[Intel-gfx] [PATCH 1/6] dma-buf: add dynamic DMA-buf handling v10
Daniel Vetter
daniel at ffwll.ch
Fri Jun 21 10:32:07 UTC 2019
On Fri, Jun 21, 2019 at 11:55 AM Christian König
<ckoenig.leichtzumerken at gmail.com> wrote:
>
> Am 21.06.19 um 11:20 schrieb Daniel Vetter:
> > On Tue, Jun 18, 2019 at 01:54:50PM +0200, Christian König wrote:
> >> On the exporter side we add optional explicit pinning callbacks. If those
> >> callbacks are implemented the framework no longer caches sg tables and the
> >> map/unmap callbacks are always called with the lock of the reservation object
> >> held.
> >>
> >> On the importer side we add an optional invalidate callback. This callback is
> >> used by the exporter to inform the importers that their mappings should be
> >> destroyed as soon as possible.
> >>
> >> This allows the exporter to provide the mappings without the need to pin
> >> the backing store.
> >>
> >> v2: don't try to invalidate mappings when the callback is NULL,
> >> lock the reservation obj while using the attachments,
> >> add helper to set the callback
> >> v3: move flag for invalidation support into the DMA-buf,
> >> use new attach_info structure to set the callback
> >> v4: use importer_priv field instead of mangling exporter priv.
> >> v5: drop invalidation_supported flag
> >> v6: squash together with pin/unpin changes
> >> v7: pin/unpin takes an attachment now
> >> v8: nuke dma_buf_attachment_(map|unmap)_locked,
> >> everything is now handled backward compatible
> >> v9: always cache when export/importer don't agree on dynamic handling
> >> v10: minimal style cleanup
> >>
> >> Signed-off-by: Christian König <christian.koenig at amd.com>
> >> ---
> >> drivers/dma-buf/dma-buf.c | 188 ++++++++++++++++++++++++++++++++++++--
> >> include/linux/dma-buf.h | 109 ++++++++++++++++++++--
> >> 2 files changed, 283 insertions(+), 14 deletions(-)
> >>
> >> [SNIP]
> >> + if (dma_buf_attachment_is_dynamic(attach)) {
> >> + reservation_object_assert_held(attach->dmabuf->resv);
> >> +
> >> + /*
> >> + * Mapping a DMA-buf can trigger its invalidation, prevent
> >> + * sending this event to the caller by temporary removing
> >> + * this attachment from the list.
> >> + */
> >> + list_del(&attach->node);
> > I'm still hung up about this, that still feels like leaking random ttm
> > implementation details into the dma-buf interfaces.
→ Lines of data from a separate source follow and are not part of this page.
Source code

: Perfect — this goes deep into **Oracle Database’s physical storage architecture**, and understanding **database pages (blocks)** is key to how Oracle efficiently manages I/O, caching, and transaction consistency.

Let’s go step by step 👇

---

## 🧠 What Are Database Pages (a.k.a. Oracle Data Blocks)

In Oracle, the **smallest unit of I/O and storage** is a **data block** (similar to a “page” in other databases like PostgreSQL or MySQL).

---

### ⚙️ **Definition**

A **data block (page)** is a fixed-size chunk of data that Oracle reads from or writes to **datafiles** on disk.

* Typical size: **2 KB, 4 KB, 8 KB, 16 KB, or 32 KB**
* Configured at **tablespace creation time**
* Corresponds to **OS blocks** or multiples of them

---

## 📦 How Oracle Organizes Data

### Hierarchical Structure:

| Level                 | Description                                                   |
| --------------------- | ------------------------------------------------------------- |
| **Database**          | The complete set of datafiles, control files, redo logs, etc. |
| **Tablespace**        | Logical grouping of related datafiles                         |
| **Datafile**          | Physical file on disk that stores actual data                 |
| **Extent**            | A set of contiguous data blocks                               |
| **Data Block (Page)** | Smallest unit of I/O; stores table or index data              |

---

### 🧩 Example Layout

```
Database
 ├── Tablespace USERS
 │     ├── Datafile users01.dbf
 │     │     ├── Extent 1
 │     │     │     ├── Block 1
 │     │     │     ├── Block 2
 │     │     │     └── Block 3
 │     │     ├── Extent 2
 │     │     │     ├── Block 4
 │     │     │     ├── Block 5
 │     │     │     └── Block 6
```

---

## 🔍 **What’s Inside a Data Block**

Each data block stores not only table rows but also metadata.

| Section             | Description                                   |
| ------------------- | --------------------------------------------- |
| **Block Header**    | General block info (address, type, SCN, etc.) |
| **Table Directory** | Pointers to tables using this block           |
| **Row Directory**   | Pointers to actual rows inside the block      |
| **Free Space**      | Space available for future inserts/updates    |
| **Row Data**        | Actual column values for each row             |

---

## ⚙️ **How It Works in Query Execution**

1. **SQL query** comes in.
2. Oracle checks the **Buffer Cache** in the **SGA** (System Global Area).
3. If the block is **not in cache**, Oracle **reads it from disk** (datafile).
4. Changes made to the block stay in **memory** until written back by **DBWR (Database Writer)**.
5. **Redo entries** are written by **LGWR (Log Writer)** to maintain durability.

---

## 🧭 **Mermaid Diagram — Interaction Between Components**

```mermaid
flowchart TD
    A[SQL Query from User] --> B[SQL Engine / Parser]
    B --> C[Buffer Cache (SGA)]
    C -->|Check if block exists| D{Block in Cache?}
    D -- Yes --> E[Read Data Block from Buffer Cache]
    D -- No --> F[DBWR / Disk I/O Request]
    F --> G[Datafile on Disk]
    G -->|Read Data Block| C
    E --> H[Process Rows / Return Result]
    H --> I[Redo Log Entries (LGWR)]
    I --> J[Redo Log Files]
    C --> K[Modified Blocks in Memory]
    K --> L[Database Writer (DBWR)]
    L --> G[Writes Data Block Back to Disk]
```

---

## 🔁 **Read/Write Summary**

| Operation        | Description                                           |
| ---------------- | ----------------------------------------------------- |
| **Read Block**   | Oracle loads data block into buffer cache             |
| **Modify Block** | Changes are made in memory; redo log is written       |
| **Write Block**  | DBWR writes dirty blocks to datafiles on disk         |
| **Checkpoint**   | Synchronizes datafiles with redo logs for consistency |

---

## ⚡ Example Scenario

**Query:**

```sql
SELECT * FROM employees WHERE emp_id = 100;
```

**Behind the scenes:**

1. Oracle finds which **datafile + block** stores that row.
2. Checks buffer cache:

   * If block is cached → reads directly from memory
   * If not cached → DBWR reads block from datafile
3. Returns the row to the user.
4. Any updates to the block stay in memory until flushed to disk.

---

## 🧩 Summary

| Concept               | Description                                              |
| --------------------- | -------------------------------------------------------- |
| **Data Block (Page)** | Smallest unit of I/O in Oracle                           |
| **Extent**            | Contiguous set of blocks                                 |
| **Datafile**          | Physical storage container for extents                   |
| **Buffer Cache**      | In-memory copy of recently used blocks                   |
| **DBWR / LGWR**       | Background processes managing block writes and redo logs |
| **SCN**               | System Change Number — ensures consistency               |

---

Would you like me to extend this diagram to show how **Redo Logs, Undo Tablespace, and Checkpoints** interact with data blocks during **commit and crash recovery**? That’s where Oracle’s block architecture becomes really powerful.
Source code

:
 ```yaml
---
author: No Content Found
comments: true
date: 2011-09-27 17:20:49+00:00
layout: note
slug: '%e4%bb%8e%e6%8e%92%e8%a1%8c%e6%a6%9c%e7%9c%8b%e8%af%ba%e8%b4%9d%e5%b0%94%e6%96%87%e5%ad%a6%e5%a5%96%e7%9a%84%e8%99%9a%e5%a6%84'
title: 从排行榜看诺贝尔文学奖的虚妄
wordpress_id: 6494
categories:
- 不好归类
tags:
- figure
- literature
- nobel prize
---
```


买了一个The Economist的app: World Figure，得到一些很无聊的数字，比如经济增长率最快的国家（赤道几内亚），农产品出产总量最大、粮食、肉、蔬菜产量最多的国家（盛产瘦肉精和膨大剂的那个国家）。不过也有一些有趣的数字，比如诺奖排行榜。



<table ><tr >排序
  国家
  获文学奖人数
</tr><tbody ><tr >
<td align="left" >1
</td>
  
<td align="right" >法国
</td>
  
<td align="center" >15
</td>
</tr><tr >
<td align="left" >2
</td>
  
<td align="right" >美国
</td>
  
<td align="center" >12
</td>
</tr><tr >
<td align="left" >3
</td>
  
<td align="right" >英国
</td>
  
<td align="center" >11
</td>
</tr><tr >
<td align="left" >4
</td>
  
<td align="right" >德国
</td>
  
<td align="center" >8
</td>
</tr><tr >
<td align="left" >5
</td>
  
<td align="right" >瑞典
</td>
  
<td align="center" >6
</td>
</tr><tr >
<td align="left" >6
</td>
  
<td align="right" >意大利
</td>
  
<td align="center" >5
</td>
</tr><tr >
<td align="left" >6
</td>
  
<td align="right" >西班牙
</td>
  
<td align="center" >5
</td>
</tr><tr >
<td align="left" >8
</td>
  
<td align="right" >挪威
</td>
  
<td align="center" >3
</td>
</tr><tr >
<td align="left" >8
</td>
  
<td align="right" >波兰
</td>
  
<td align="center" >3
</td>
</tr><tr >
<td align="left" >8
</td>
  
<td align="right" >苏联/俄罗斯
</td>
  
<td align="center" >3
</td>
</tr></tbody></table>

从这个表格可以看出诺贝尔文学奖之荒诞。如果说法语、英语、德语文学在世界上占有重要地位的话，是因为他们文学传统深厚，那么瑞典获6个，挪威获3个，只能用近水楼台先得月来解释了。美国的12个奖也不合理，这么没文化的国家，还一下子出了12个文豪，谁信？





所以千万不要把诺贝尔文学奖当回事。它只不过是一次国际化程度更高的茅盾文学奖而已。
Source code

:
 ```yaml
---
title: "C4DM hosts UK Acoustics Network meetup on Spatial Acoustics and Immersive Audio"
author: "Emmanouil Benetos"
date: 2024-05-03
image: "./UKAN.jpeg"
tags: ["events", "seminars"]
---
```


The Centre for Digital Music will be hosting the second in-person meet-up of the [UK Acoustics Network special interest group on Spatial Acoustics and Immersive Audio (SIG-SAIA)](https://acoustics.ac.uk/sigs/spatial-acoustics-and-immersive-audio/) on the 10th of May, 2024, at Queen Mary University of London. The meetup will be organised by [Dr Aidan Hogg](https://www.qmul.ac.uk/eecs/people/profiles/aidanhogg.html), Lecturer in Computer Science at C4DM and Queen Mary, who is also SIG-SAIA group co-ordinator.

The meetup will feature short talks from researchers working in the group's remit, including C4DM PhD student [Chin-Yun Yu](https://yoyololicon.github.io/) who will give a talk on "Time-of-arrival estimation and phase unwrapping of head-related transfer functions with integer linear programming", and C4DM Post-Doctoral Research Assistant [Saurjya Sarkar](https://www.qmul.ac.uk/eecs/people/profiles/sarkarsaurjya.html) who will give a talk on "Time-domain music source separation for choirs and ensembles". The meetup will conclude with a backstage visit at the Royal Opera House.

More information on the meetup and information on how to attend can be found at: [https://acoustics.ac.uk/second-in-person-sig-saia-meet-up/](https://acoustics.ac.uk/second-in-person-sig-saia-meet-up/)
And it's asymmetric:
> >
> > - When acquiring a buffer mapping (whether p2p or system memory sg or
> > whatever) we always have to wait for pending fences before we can access
> > the buffer. At least for full dynamic dma-buf access.
> >
> > - Same is true when dropping a mapping: We could drop the mapping
> > immediately, but only actually release it when that fence has signalled.
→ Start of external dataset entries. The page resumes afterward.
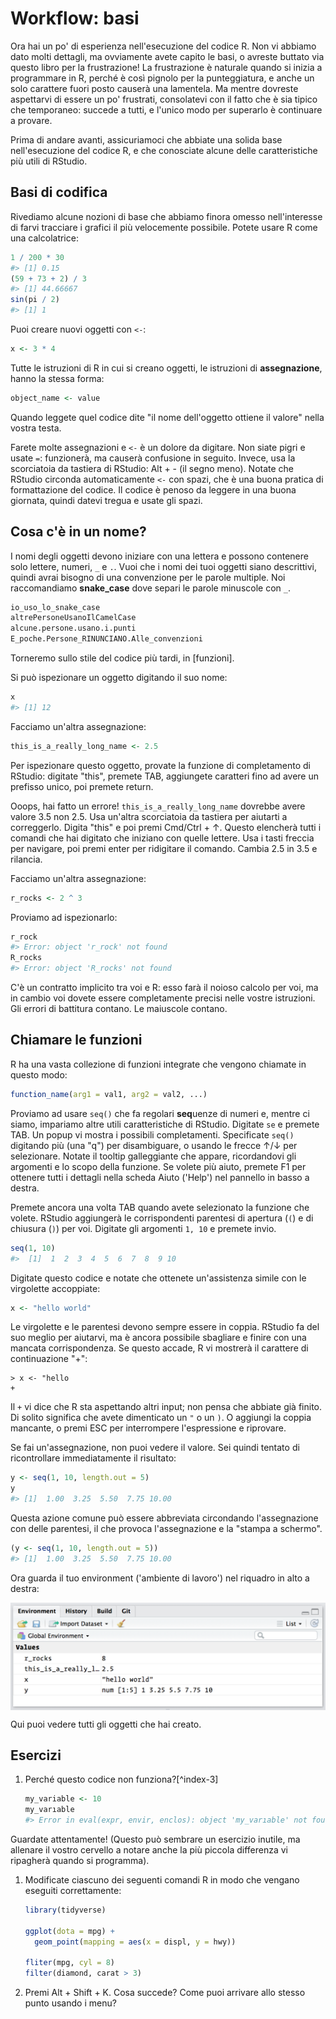 # Workflow: basi

Ora hai un po' di esperienza nell'esecuzione del codice R. Non vi abbiamo dato molti dettagli, ma ovviamente avete capito le basi, o avreste buttato via questo libro per la frustrazione! La frustrazione è naturale quando si inizia a programmare in R, perché è così pignolo per la punteggiatura, e anche un solo carattere fuori posto causerà una lamentela. Ma mentre dovreste aspettarvi di essere un po' frustrati, consolatevi con il fatto che è sia tipico che temporaneo: succede a tutti, e l'unico modo per superarlo è continuare a provare.

Prima di andare avanti, assicuriamoci che abbiate una solida base nell'esecuzione del codice R, e che conosciate alcune delle caratteristiche più utili di RStudio.

## Basi di codifica

Rivediamo alcune nozioni di base che abbiamo finora omesso nell'interesse di farvi tracciare i grafici il più velocemente possibile. Potete usare R come una calcolatrice:


```r
1 / 200 * 30
#> [1] 0.15
(59 + 73 + 2) / 3
#> [1] 44.66667
sin(pi / 2)
#> [1] 1
```

Puoi creare nuovi oggetti con `<-`:


```r
x <- 3 * 4
```

Tutte le istruzioni di R in cui si creano oggetti, le istruzioni di __assegnazione__, hanno la stessa forma:


```r
object_name <- value
```

Quando leggete quel codice dite "il nome dell'oggetto ottiene il valore" nella vostra testa.

Farete molte assegnazioni e `<-` è un dolore da digitare. Non siate pigri e usate `=`: funzionerà, ma causerà confusione in seguito. Invece, usa la scorciatoia da tastiera di RStudio: Alt + - (il segno meno). Notate che RStudio circonda automaticamente `<-` con spazi, che è una buona pratica di formattazione del codice. Il codice è penoso da leggere in una buona giornata, quindi datevi tregua e usate gli spazi.

## Cosa c'è in un nome?

I nomi degli oggetti devono iniziare con una lettera e possono contenere solo lettere, numeri, `_` e `.`. Vuoi che i nomi dei tuoi oggetti siano descrittivi, quindi avrai bisogno di una convenzione per le parole multiple. Noi raccomandiamo __snake_case__ dove separi le parole minuscole con `_`. 


```r
io_uso_lo_snake_case
altrePersoneUsanoIlCamelCase
alcune.persone.usano.i.punti
E_poche.Persone_RINUNCIANO.Alle_convenzioni
```

Torneremo sullo stile del codice più tardi, in [funzioni].

Si può ispezionare un oggetto digitando il suo nome:


```r
x
#> [1] 12
```

Facciamo un'altra assegnazione:


```r
this_is_a_really_long_name <- 2.5
```

Per ispezionare questo oggetto, provate la funzione di completamento di RStudio: digitate "this", premete TAB, aggiungete caratteri fino ad avere un prefisso unico, poi premete return.

Ooops, hai fatto un errore! `this_is_a_really_long_name` dovrebbe avere valore 3.5 non 2.5. Usa un'altra scorciatoia da tastiera per aiutarti a correggerlo.  Digita "this" e poi premi Cmd/Ctrl + ↑. Questo elencherà tutti i comandi che hai digitato che iniziano con quelle lettere. Usa i tasti freccia per navigare, poi premi enter per ridigitare il comando. Cambia 2.5 in 3.5 e rilancia.

Facciamo un'altra assegnazione:


```r
r_rocks <- 2 ^ 3
```

Proviamo ad ispezionarlo:


```r
r_rock
#> Error: object 'r_rock' not found
R_rocks
#> Error: object 'R_rocks' not found
```

C'è un contratto implicito tra voi e R: esso farà il noioso calcolo per voi, ma in cambio voi dovete essere completamente precisi nelle vostre istruzioni. Gli errori di battitura contano. Le maiuscole contano.

## Chiamare le funzioni

R ha una vasta collezione di funzioni integrate che vengono chiamate in questo modo:


```r
function_name(arg1 = val1, arg2 = val2, ...)
```

Proviamo ad usare `seq()` che fa regolari **seq**uenze di numeri e, mentre ci siamo, impariamo altre utili caratteristiche di RStudio. Digitate `se` e premete TAB. Un popup vi mostra i possibili completamenti. Specificate `seq()` digitando più (una "q") per disambiguare, o usando le frecce ↑/↓ per selezionare. Notate il tooltip galleggiante che appare, ricordandovi gli argomenti e lo scopo della funzione. Se volete più aiuto, premete F1 per ottenere tutti i dettagli nella scheda Aiuto ('Help') nel pannello in basso a destra. 

Premete ancora una volta TAB quando avete selezionato la funzione che volete. RStudio aggiungerà le corrispondenti parentesi di apertura (`(`) e di chiusura (`)`) per voi. Digitate gli argomenti `1, 10` e premete invio.


```r
seq(1, 10)
#>  [1]  1  2  3  4  5  6  7  8  9 10
```

Digitate questo codice e notate che ottenete un'assistenza simile con le virgolette accoppiate:


```r
x <- "hello world"
```

Le virgolette e le parentesi devono sempre essere in coppia. RStudio fa del suo meglio per aiutarvi, ma è ancora possibile sbagliare e finire con una mancata corrispondenza. Se questo accade, R vi mostrerà il carattere di continuazione "+":

```
> x <- "hello
+
```

Il `+` vi dice che R sta aspettando altri input; non pensa che abbiate già finito. Di solito significa che avete dimenticato un `"` o un `)`. O aggiungi la coppia mancante, o premi ESC per interrompere l'espressione e riprovare.

Se fai un'assegnazione, non puoi vedere il valore. Sei quindi tentato di ricontrollare immediatamente il risultato:


```r
y <- seq(1, 10, length.out = 5)
y
#> [1]  1.00  3.25  5.50  7.75 10.00
```

Questa azione comune può essere abbreviata circondando l'assegnazione con delle parentesi, il che provoca l'assegnazione e la "stampa a schermo".


```r
(y <- seq(1, 10, length.out = 5))
#> [1]  1.00  3.25  5.50  7.75 10.00
```

Ora guarda il tuo environment ('ambiente di lavoro') nel riquadro in alto a destra:

<img src="screenshots/rstudio-env.png" width="597" style="display: block; margin: auto;" />

Qui puoi vedere tutti gli oggetti che hai creato.

## Esercizi

1.  Perché questo codice non funziona?[^index-3]

    
    ```r
    my_variable <- 10
    my_varıable
    #> Error in eval(expr, envir, enclos): object 'my_varıable' not found
    ```

[^index-1]: In realtà il codice funziona con il `locale` in italiano, ma non con il `locale` inglese (SPOILER: manca il puntino sulla "i", NdT) 
  
  Guardate attentamente! (Questo può sembrare un esercizio inutile, ma
  allenare il vostro cervello a notare anche la più piccola differenza vi ripagherà
  quando si programma).
    
1.  Modificate ciascuno dei seguenti comandi R in modo che vengano eseguiti correttamente:

    
    ```r
    library(tidyverse)
    
    ggplot(dota = mpg) + 
      geom_point(mapping = aes(x = displ, y = hwy))
    
    fliter(mpg, cyl = 8)
    filter(diamond, carat > 3)
    ```
    
1.  Premi Alt + Shift + K. Cosa succede? Come puoi arrivare allo stesso punto
    usando i menu?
> > Then this hack here wouldn't be necessary.
> >
> > It feels a bit like this is just an artifact of how ttm currently does bo
> > moves with the shadow bo. There's other ways to fix that, you could just
> > have a memory manager reservation of a given range or whatever and a
> > release fence from when it's actually good to use.
>
> No, that is for handling a completely different case :)
>
> >
> > Imo the below semantics would be much cleaner:
> >
> > - invalidate may add new fences
> > - invalidate _must_ unmap its mappings
> > - an unmap must wait for current fences before the mapping can be
> > released.
> >
> > Imo there's no reason why unmap is special, and the only thing where we
> > don't use fences to gate access to resources/memory when it's in the
> > process of getting moved around.
>
> Well in general I want to avoid waiting for fences as much as possible.
> But the key point here is that this actually won't help with the problem
> I'm trying to solve.
The point of using fences is not to wait on them. I mean if you have
the shadow ttm bo on the lru you also don't wait for that fence to
retire before you insert the shadow bo onto the lru. You don't even
wait when you try to use that memory again, you just pipeline more
stuff on top.
In the end it will be the exact same amount of fences and waiting in
both solutions. One just leaks less implementationt details (at least
in my opinion) across the dma-buf border.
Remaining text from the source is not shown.